[Stored data]
━━━━━━━━

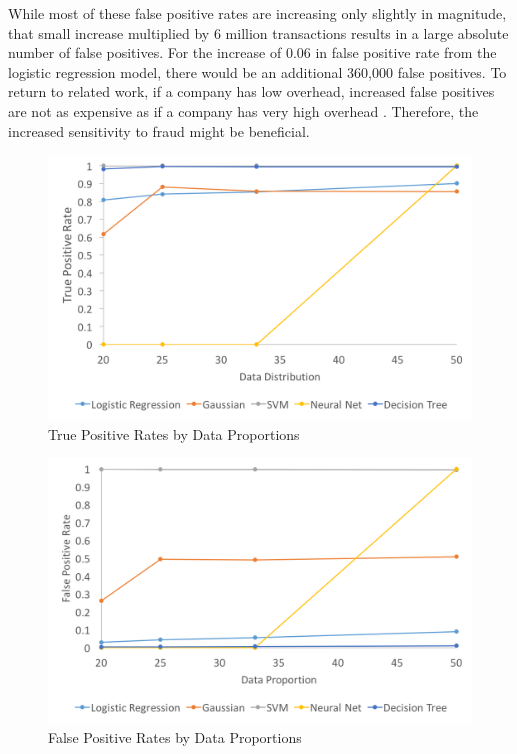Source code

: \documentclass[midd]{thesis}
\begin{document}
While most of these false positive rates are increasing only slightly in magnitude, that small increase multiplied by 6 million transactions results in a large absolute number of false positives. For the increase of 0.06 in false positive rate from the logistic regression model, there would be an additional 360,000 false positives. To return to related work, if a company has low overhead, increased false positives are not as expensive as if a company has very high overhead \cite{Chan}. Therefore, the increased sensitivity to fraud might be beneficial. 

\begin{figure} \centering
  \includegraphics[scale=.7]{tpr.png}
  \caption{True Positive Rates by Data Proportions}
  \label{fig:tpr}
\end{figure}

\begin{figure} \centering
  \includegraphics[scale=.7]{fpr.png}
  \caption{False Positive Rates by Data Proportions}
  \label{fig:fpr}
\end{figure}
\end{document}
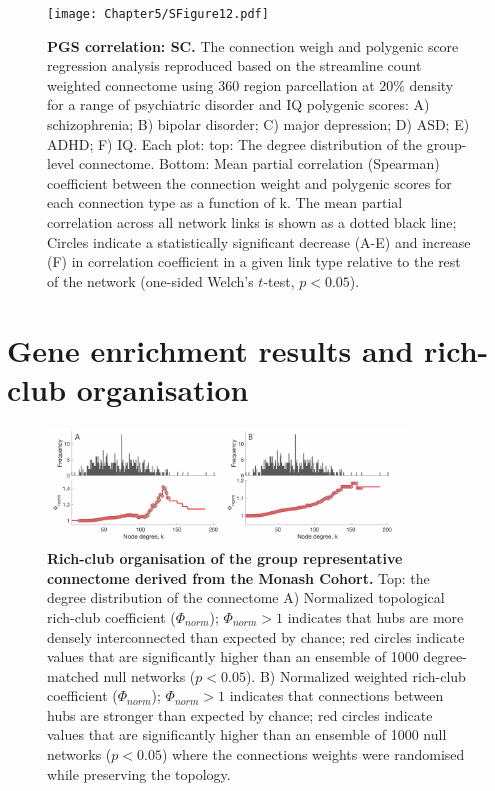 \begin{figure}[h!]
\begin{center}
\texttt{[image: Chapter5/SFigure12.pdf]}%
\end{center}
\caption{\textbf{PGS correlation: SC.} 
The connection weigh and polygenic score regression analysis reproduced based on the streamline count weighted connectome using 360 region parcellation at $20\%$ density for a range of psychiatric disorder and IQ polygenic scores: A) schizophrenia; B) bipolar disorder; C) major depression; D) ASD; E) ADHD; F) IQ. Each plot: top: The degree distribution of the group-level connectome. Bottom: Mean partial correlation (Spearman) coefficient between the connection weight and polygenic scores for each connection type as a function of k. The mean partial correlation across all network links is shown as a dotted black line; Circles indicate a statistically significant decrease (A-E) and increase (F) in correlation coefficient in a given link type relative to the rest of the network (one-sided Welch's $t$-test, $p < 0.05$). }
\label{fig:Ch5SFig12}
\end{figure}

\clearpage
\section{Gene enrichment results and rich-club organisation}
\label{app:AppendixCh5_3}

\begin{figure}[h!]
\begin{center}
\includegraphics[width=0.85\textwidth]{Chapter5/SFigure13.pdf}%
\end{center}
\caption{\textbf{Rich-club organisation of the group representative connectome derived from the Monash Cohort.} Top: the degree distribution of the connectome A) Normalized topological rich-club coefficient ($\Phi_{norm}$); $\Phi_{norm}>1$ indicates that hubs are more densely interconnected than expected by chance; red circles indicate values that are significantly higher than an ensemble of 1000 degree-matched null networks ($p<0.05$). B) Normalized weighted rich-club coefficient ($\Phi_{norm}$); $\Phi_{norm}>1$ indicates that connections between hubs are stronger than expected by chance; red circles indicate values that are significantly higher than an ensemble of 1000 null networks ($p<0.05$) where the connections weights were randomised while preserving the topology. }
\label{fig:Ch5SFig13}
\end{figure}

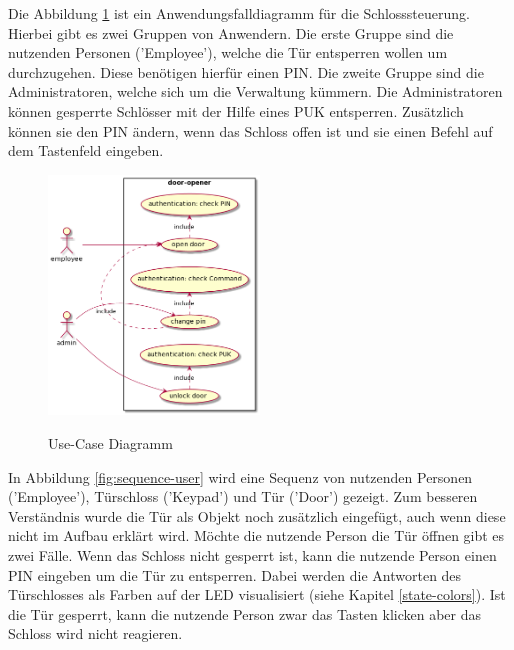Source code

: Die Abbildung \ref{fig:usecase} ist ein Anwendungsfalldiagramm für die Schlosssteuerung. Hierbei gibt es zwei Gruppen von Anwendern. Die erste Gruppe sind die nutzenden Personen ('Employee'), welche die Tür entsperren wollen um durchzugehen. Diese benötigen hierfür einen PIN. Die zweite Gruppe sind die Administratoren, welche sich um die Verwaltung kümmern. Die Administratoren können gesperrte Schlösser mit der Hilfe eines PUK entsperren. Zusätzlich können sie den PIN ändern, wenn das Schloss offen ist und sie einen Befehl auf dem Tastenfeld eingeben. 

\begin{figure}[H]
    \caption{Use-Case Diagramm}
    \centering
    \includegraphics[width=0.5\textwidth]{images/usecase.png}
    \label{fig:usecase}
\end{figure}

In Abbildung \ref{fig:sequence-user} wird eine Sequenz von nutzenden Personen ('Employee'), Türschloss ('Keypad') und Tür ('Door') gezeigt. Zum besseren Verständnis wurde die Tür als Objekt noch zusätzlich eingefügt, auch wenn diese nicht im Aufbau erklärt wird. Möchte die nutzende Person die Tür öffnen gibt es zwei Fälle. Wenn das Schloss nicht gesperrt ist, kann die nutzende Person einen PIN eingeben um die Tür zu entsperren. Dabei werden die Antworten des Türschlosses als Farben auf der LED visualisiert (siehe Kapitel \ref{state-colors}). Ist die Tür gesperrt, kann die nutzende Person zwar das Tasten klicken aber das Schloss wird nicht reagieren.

━━━━━━━━

[PROBLEM TO SOLVE]
Every record above should reappear exactly, with the pictures gone.

[RESPONSE]
Source code

: \documentclass[midd]{thesis}
\begin{document}
While most of these false positive rates are increasing only slightly in magnitude, that small increase multiplied by 6 million transactions results in a large absolute number of false positives. For the increase of 0.06 in false positive rate from the logistic regression model, there would be an additional 360,000 false positives. To return to related work, if a company has low overhead, increased false positives are not as expensive as if a company has very high overhead \cite{Chan}. Therefore, the increased sensitivity to fraud might be beneficial. 

\begin{figure} \centering
  \includegraphics[scale=.7]{tpr.png}
  \caption{True Positive Rates by Data Proportions}
  \label{fig:tpr}
\end{figure}

\begin{figure} \centering
  \includegraphics[scale=.7]{fpr.png}
  \caption{False Positive Rates by Data Proportions}
  \label{fig:fpr}
\end{figure}
\end{document}
 \begin{figure}[h!]
\begin{center}
\texttt{[image: Chapter5/SFigure12.pdf]}%
\end{center}
\caption{\textbf{PGS correlation: SC.} 
The connection weigh and polygenic score regression analysis reproduced based on the streamline count weighted connectome using 360 region parcellation at $20\%$ density for a range of psychiatric disorder and IQ polygenic scores: A) schizophrenia; B) bipolar disorder; C) major depression; D) ASD; E) ADHD; F) IQ. Each plot: top: The degree distribution of the group-level connectome. Bottom: Mean partial correlation (Spearman) coefficient between the connection weight and polygenic scores for each connection type as a function of k. The mean partial correlation across all network links is shown as a dotted black line; Circles indicate a statistically significant decrease (A-E) and increase (F) in correlation coefficient in a given link type relative to the rest of the network (one-sided Welch's $t$-test, $p < 0.05$). }
\label{fig:Ch5SFig12}
\end{figure}

\clearpage
\section{Gene enrichment results and rich-club organisation}
\label{app:AppendixCh5_3}

\begin{figure}[h!]
\begin{center}
\includegraphics[width=0.85\textwidth]{Chapter5/SFigure13.pdf}%
\end{center}
\caption{\textbf{Rich-club organisation of the group representative connectome derived from the Monash Cohort.} Top: the degree distribution of the connectome A) Normalized topological rich-club coefficient ($\Phi_{norm}$); $\Phi_{norm}>1$ indicates that hubs are more densely interconnected than expected by chance; red circles indicate values that are significantly higher than an ensemble of 1000 degree-matched null networks ($p<0.05$). B) Normalized weighted rich-club coefficient ($\Phi_{norm}$); $\Phi_{norm}>1$ indicates that connections between hubs are stronger than expected by chance; red circles indicate values that are significantly higher than an ensemble of 1000 null networks ($p<0.05$) where the connections weights were randomised while preserving the topology. }
\label{fig:Ch5SFig13}
\end{figure}

Source code

: Die Abbildung \ref{fig:usecase} ist ein Anwendungsfalldiagramm für die Schlosssteuerung. Hierbei gibt es zwei Gruppen von Anwendern. Die erste Gruppe sind die nutzenden Personen ('Employee'), welche die Tür entsperren wollen um durchzugehen. Diese benötigen hierfür einen PIN. Die zweite Gruppe sind die Administratoren, welche sich um die Verwaltung kümmern. Die Administratoren können gesperrte Schlösser mit der Hilfe eines PUK entsperren. Zusätzlich können sie den PIN ändern, wenn das Schloss offen ist und sie einen Befehl auf dem Tastenfeld eingeben. 

\begin{figure}[H]
    \caption{Use-Case Diagramm}
    \centering
    \includegraphics[width=0.5\textwidth]{images/usecase.png}
    \label{fig:usecase}
\end{figure}

In Abbildung \ref{fig:sequence-user} wird eine Sequenz von nutzenden Personen ('Employee'), Türschloss ('Keypad') und Tür ('Door') gezeigt. Zum besseren Verständnis wurde die Tür als Objekt noch zusätzlich eingefügt, auch wenn diese nicht im Aufbau erklärt wird. Möchte die nutzende Person die Tür öffnen gibt es zwei Fälle. Wenn das Schloss nicht gesperrt ist, kann die nutzende Person einen PIN eingeben um die Tür zu entsperren. Dabei werden die Antworten des Türschlosses als Farben auf der LED visualisiert (siehe Kapitel \ref{state-colors}). Ist die Tür gesperrt, kann die nutzende Person zwar das Tasten klicken aber das Schloss wird nicht reagieren.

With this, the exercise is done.